While AMD and its Ryzen brand of microprocessors are slowly eating away at Intel’s market share, Intel is making moves into other areas such as cloud computing. Intel recently announced a collaboration with Google to accelerate hybrid cloud architectures, a “natural fit” for Intel’s data-centric computing powers, said Intel executive vice president Navin Shenoy.

“We’re delivering an Intel technology foundation for customers to take advantage of their data, and that requires delivery of architectures that can span across various operating environments. This collaboration will give customers a choice of optimized solutions that can be utilized both in the on-prem as well as cloud environments,” Shenoy stated in a press release on Tuesday.
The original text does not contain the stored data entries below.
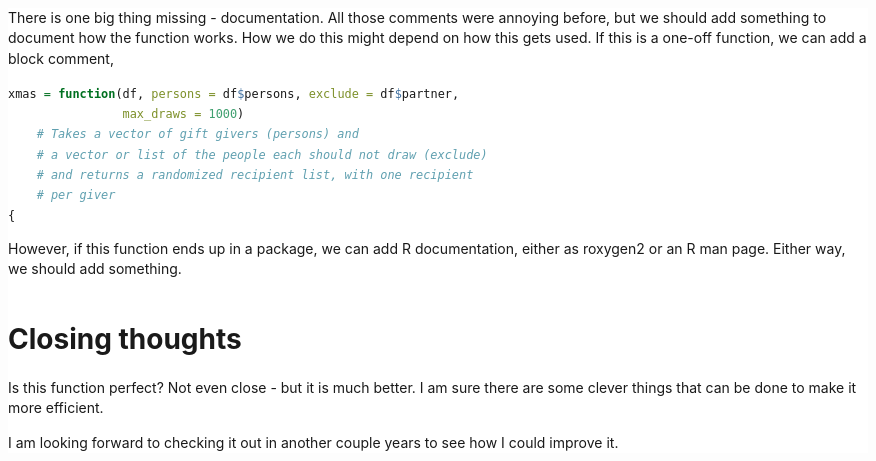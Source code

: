There is one big thing missing - documentation. All those
comments were annoying before, but we should add something to document
how the function works. How we do this might depend on how this gets
used. If this is a one-off function, we can add a block comment,

```r
xmas = function(df, persons = df$persons, exclude = df$partner,
                max_draws = 1000)
    # Takes a vector of gift givers (persons) and
    # a vector or list of the people each should not draw (exclude)
    # and returns a randomized recipient list, with one recipient
    # per giver
{

```

However, if this function ends up in a package, we can add R
documentation, either as roxygen2 or an R man page. Either way, we
should add something.

# Closing thoughts

Is this function perfect? Not even close - but it is much better. I am
sure there are some clever things that can be done to make it more
efficient.

I am looking forward to checking it out in another couple years to see
how I could improve it.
Harris says Intel’s move away from being primarily a semiconductor company and into early-generation products is one that hasn’t caught on in the public mindset just yet.

“The move to smaller devices, they’ve not really captured that market. They’re trying to and they made a bunch of acquisitions. I think the difficult part about it is that they’re still in this transition from people thinking about them as a semiconductor company that has moved into early-generation products,” Harris said.

“I think that it’s a great company and it’s well-run and all of that but if you want faster growth, you have to go to other places,” he said.

Intel’s last quarterly earnings report came on January 24, where the company posted revenue of $18.66 billion, a nine-per-cent year-over-year increase but lower than the $19.01 billion consensus expectation, and EPS of $1.28 per share, which was better than the expected $1.22 per share. (All figures in US dollars.) As of Tuesday’s close, INTC was up 18.6 per cent year-to-date.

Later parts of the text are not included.